ENTRIES SUPPLIED

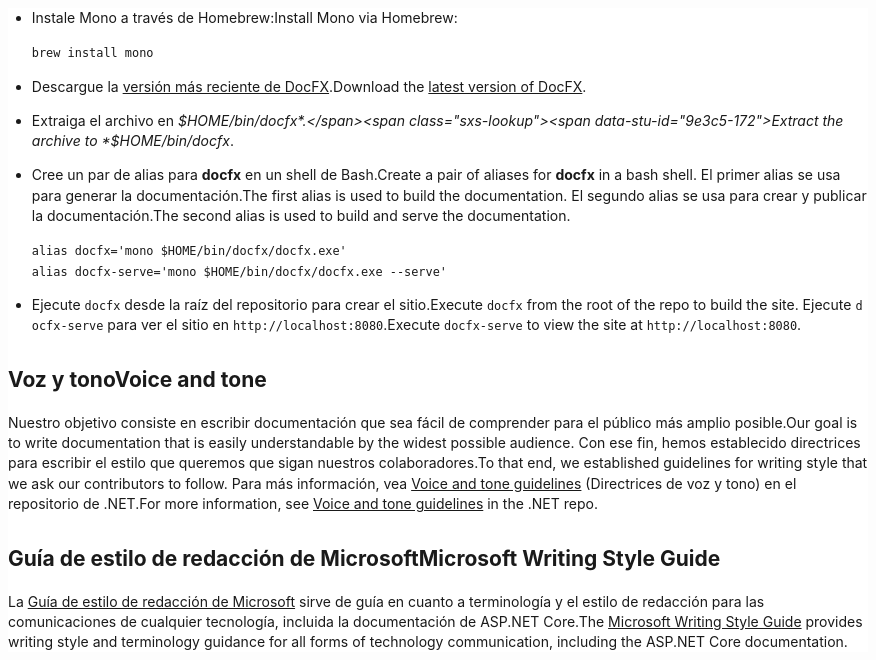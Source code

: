 * <span data-ttu-id="9e3c5-170">Instale Mono a través de Homebrew:</span><span class="sxs-lookup"><span data-stu-id="9e3c5-170">Install Mono via Homebrew:</span></span>

  ```
  brew install mono
  ```
* <span data-ttu-id="9e3c5-171">Descargue la [versión más reciente de DocFX](https://github.com/dotnet/docfx/releases).</span><span class="sxs-lookup"><span data-stu-id="9e3c5-171">Download the [latest version of DocFX](https://github.com/dotnet/docfx/releases).</span></span>
* <span data-ttu-id="9e3c5-172">Extraiga el archivo en *$HOME/bin/docfx*.</span><span class="sxs-lookup"><span data-stu-id="9e3c5-172">Extract the archive to *$HOME/bin/docfx*.</span></span>
* <span data-ttu-id="9e3c5-173">Cree un par de alias para **docfx** en un shell de Bash.</span><span class="sxs-lookup"><span data-stu-id="9e3c5-173">Create a pair of aliases for **docfx** in a bash shell.</span></span> <span data-ttu-id="9e3c5-174">El primer alias se usa para generar la documentación.</span><span class="sxs-lookup"><span data-stu-id="9e3c5-174">The first alias is used to build the documentation.</span></span> <span data-ttu-id="9e3c5-175">El segundo alias se usa para crear y publicar la documentación.</span><span class="sxs-lookup"><span data-stu-id="9e3c5-175">The second alias is used to build and serve the documentation.</span></span>

  ```
  alias docfx='mono $HOME/bin/docfx/docfx.exe'
  alias docfx-serve='mono $HOME/bin/docfx/docfx.exe --serve'
  ```
* <span data-ttu-id="9e3c5-176">Ejecute `docfx` desde la raíz del repositorio para crear el sitio.</span><span class="sxs-lookup"><span data-stu-id="9e3c5-176">Execute `docfx` from the root of the repo to build the site.</span></span> <span data-ttu-id="9e3c5-177">Ejecute `docfx-serve` para ver el sitio en `http://localhost:8080`.</span><span class="sxs-lookup"><span data-stu-id="9e3c5-177">Execute `docfx-serve` to view the site at `http://localhost:8080`.</span></span>

## <a name="voice-and-tone"></a><span data-ttu-id="9e3c5-178">Voz y tono</span><span class="sxs-lookup"><span data-stu-id="9e3c5-178">Voice and tone</span></span>

<span data-ttu-id="9e3c5-179">Nuestro objetivo consiste en escribir documentación que sea fácil de comprender para el público más amplio posible.</span><span class="sxs-lookup"><span data-stu-id="9e3c5-179">Our goal is to write documentation that is easily understandable by the widest possible audience.</span></span> <span data-ttu-id="9e3c5-180">Con ese fin, hemos establecido directrices para escribir el estilo que queremos que sigan nuestros colaboradores.</span><span class="sxs-lookup"><span data-stu-id="9e3c5-180">To that end, we established guidelines for writing style that we ask our contributors to follow.</span></span> <span data-ttu-id="9e3c5-181">Para más información, vea [Voice and tone guidelines](https://github.com/dotnet/docs/blob/master/styleguide/voice-tone.md) (Directrices de voz y tono) en el repositorio de .NET.</span><span class="sxs-lookup"><span data-stu-id="9e3c5-181">For more information, see [Voice and tone guidelines](https://github.com/dotnet/docs/blob/master/styleguide/voice-tone.md) in the .NET repo.</span></span>

## <a name="microsoft-writing-style-guide"></a><span data-ttu-id="9e3c5-182">Guía de estilo de redacción de Microsoft</span><span class="sxs-lookup"><span data-stu-id="9e3c5-182">Microsoft Writing Style Guide</span></span>

<span data-ttu-id="9e3c5-183">La [Guía de estilo de redacción de Microsoft](https://docs.microsoft.com/style-guide/welcome/) sirve de guía en cuanto a terminología y el estilo de redacción para las comunicaciones de cualquier tecnología, incluida la documentación de ASP.NET Core.</span><span class="sxs-lookup"><span data-stu-id="9e3c5-183">The [Microsoft Writing Style Guide](https://docs.microsoft.com/style-guide/welcome/) provides writing style and terminology guidance for all forms of technology communication, including the ASP.NET Core documentation.</span></span>
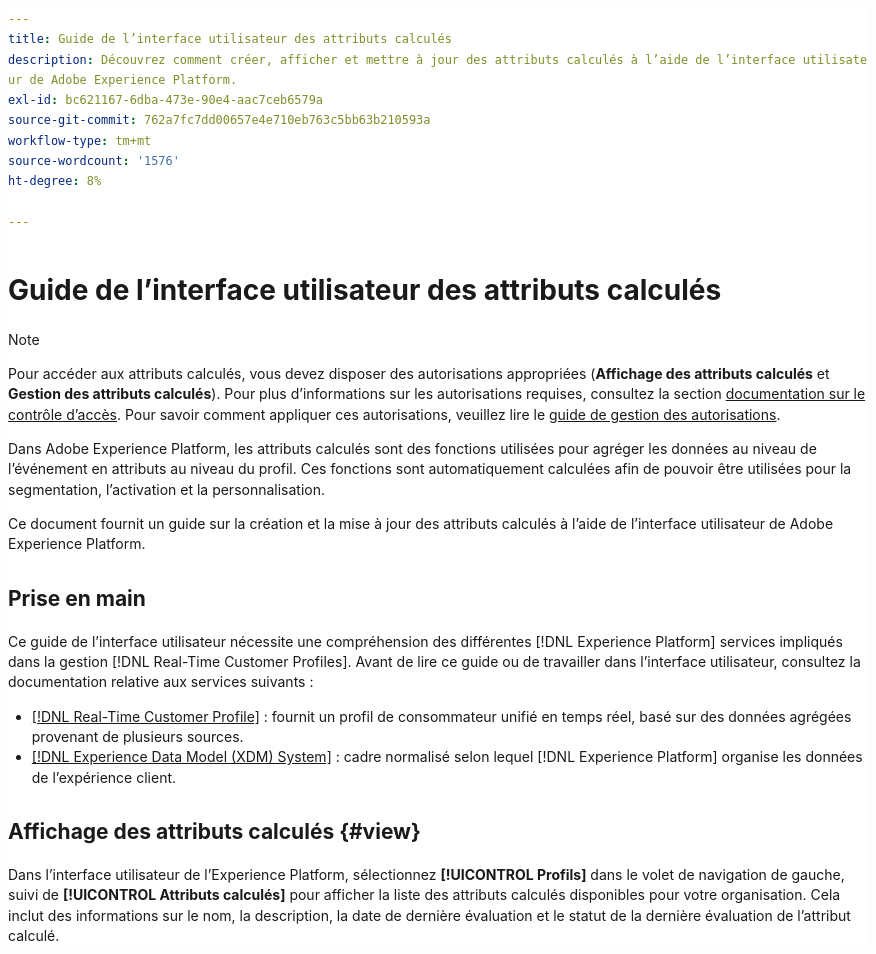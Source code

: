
 ```yaml
---
title: Guide de l’interface utilisateur des attributs calculés
description: Découvrez comment créer, afficher et mettre à jour des attributs calculés à l’aide de l’interface utilisateur de Adobe Experience Platform.
exl-id: bc621167-6dba-473e-90e4-aac7ceb6579a
source-git-commit: 762a7fc7dd00657e4e710eb763c5bb63b210593a
workflow-type: tm+mt
source-wordcount: '1576'
ht-degree: 8%

---
```


# Guide de l’interface utilisateur des attributs calculés

>[!NOTE]
>
>Pour accéder aux attributs calculés, vous devez disposer des autorisations appropriées (**Affichage des attributs calculés** et **Gestion des attributs calculés**). Pour plus d’informations sur les autorisations requises, consultez la section [documentation sur le contrôle d’accès](../../access-control/home.md). Pour savoir comment appliquer ces autorisations, veuillez lire le [guide de gestion des autorisations](../../access-control/ui/permissions.md).

Dans Adobe Experience Platform, les attributs calculés sont des fonctions utilisées pour agréger les données au niveau de l’événement en attributs au niveau du profil. Ces fonctions sont automatiquement calculées afin de pouvoir être utilisées pour la segmentation, l’activation et la personnalisation.

Ce document fournit un guide sur la création et la mise à jour des attributs calculés à l’aide de l’interface utilisateur de Adobe Experience Platform.

## Prise en main

Ce guide de l’interface utilisateur nécessite une compréhension des différentes [!DNL Experience Platform] services impliqués dans la gestion [!DNL Real-Time Customer Profiles]. Avant de lire ce guide ou de travailler dans l’interface utilisateur, consultez la documentation relative aux services suivants :

- [[!DNL Real-Time Customer Profile]](../home.md) : fournit un profil de consommateur unifié en temps réel, basé sur des données agrégées provenant de plusieurs sources.
- [[!DNL Experience Data Model (XDM) System]](../../xdm/home.md) : cadre normalisé selon lequel [!DNL Experience Platform] organise les données de l’expérience client.

## Affichage des attributs calculés {#view}

Dans l’interface utilisateur de l’Experience Platform, sélectionnez **[!UICONTROL Profils]** dans le volet de navigation de gauche, suivi de **[!UICONTROL Attributs calculés]** pour afficher la liste des attributs calculés disponibles pour votre organisation. Cela inclut des informations sur le nom, la description, la date de dernière évaluation et le statut de la dernière évaluation de l’attribut calculé.

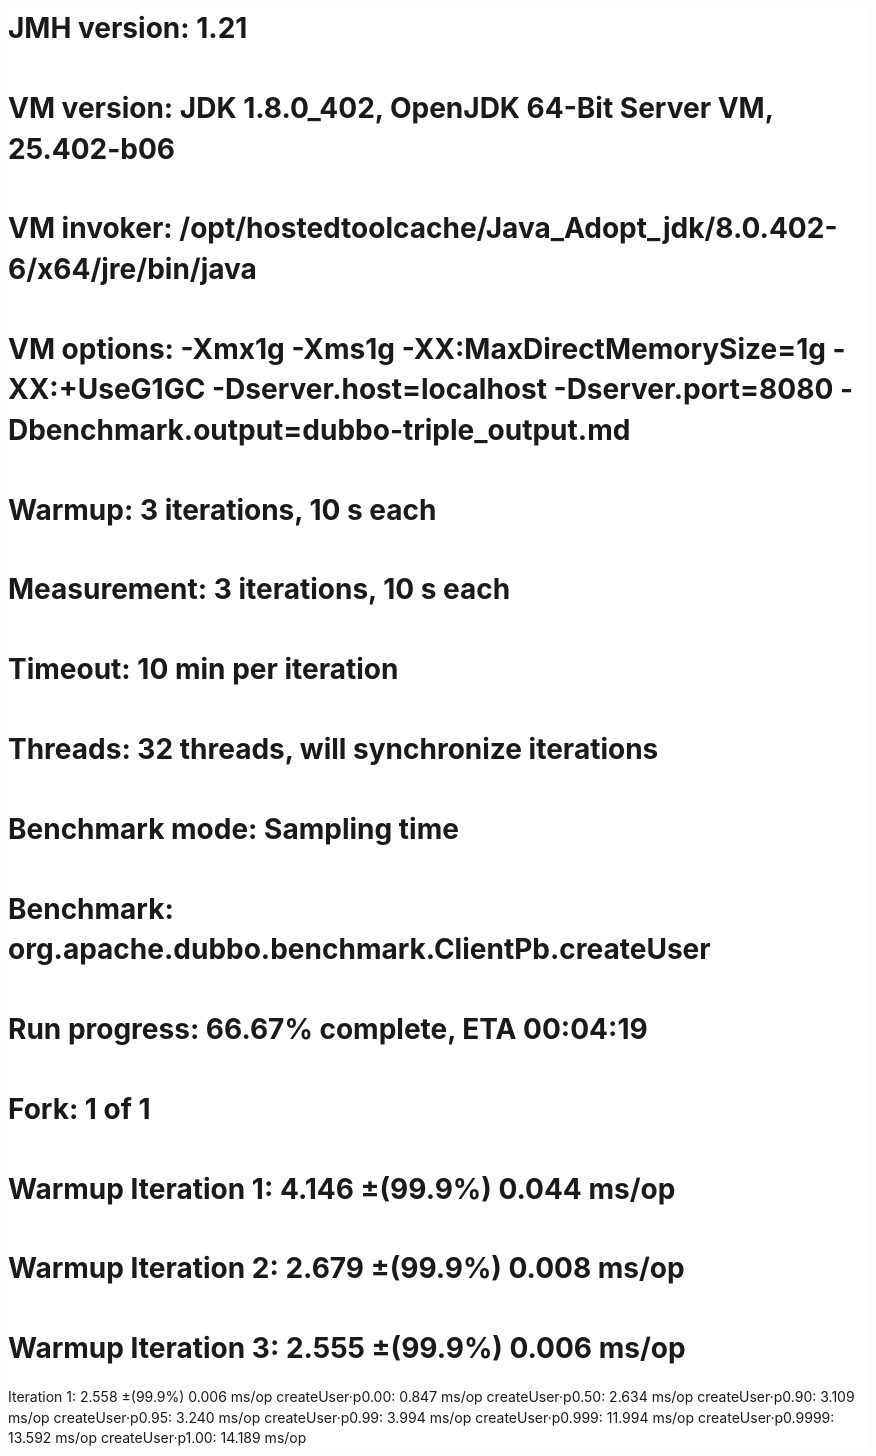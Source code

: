
# JMH version: 1.21
# VM version: JDK 1.8.0_402, OpenJDK 64-Bit Server VM, 25.402-b06
# VM invoker: /opt/hostedtoolcache/Java_Adopt_jdk/8.0.402-6/x64/jre/bin/java
# VM options: -Xmx1g -Xms1g -XX:MaxDirectMemorySize=1g -XX:+UseG1GC -Dserver.host=localhost -Dserver.port=8080 -Dbenchmark.output=dubbo-triple_output.md
# Warmup: 3 iterations, 10 s each
# Measurement: 3 iterations, 10 s each
# Timeout: 10 min per iteration
# Threads: 32 threads, will synchronize iterations
# Benchmark mode: Sampling time
# Benchmark: org.apache.dubbo.benchmark.ClientPb.createUser

# Run progress: 66.67% complete, ETA 00:04:19
# Fork: 1 of 1
# Warmup Iteration   1: 4.146 ±(99.9%) 0.044 ms/op
# Warmup Iteration   2: 2.679 ±(99.9%) 0.008 ms/op
# Warmup Iteration   3: 2.555 ±(99.9%) 0.006 ms/op
Iteration   1: 2.558 ±(99.9%) 0.006 ms/op
                 createUser·p0.00:   0.847 ms/op
                 createUser·p0.50:   2.634 ms/op
                 createUser·p0.90:   3.109 ms/op
                 createUser·p0.95:   3.240 ms/op
                 createUser·p0.99:   3.994 ms/op
                 createUser·p0.999:  11.994 ms/op
                 createUser·p0.9999: 13.592 ms/op
                 createUser·p1.00:   14.189 ms/op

YOUR GOAL
Copy each line in the entries above where the word "Voice" shows up.

SOLUTION TO THE EXERCISE
## <a name="voice-and-tone"></a><span data-ttu-id="9e3c5-178">Voz y tono</span><span class="sxs-lookup"><span data-stu-id="9e3c5-178">Voice and tone</span></span>
<span data-ttu-id="9e3c5-179">Nuestro objetivo consiste en escribir documentación que sea fácil de comprender para el público más amplio posible.</span><span class="sxs-lookup"><span data-stu-id="9e3c5-179">Our goal is to write documentation that is easily understandable by the widest possible audience.</span></span> <span data-ttu-id="9e3c5-180">Con ese fin, hemos establecido directrices para escribir el estilo que queremos que sigan nuestros colaboradores.</span><span class="sxs-lookup"><span data-stu-id="9e3c5-180">To that end, we established guidelines for writing style that we ask our contributors to follow.</span></span> <span data-ttu-id="9e3c5-181">Para más información, vea [Voice and tone guidelines](https://github.com/dotnet/docs/blob/master/styleguide/voice-tone.md) (Directrices de voz y tono) en el repositorio de .NET.</span><span class="sxs-lookup"><span data-stu-id="9e3c5-181">For more information, see [Voice and tone guidelines](https://github.com/dotnet/docs/blob/master/styleguide/voice-tone.md) in the .NET repo.</span></span>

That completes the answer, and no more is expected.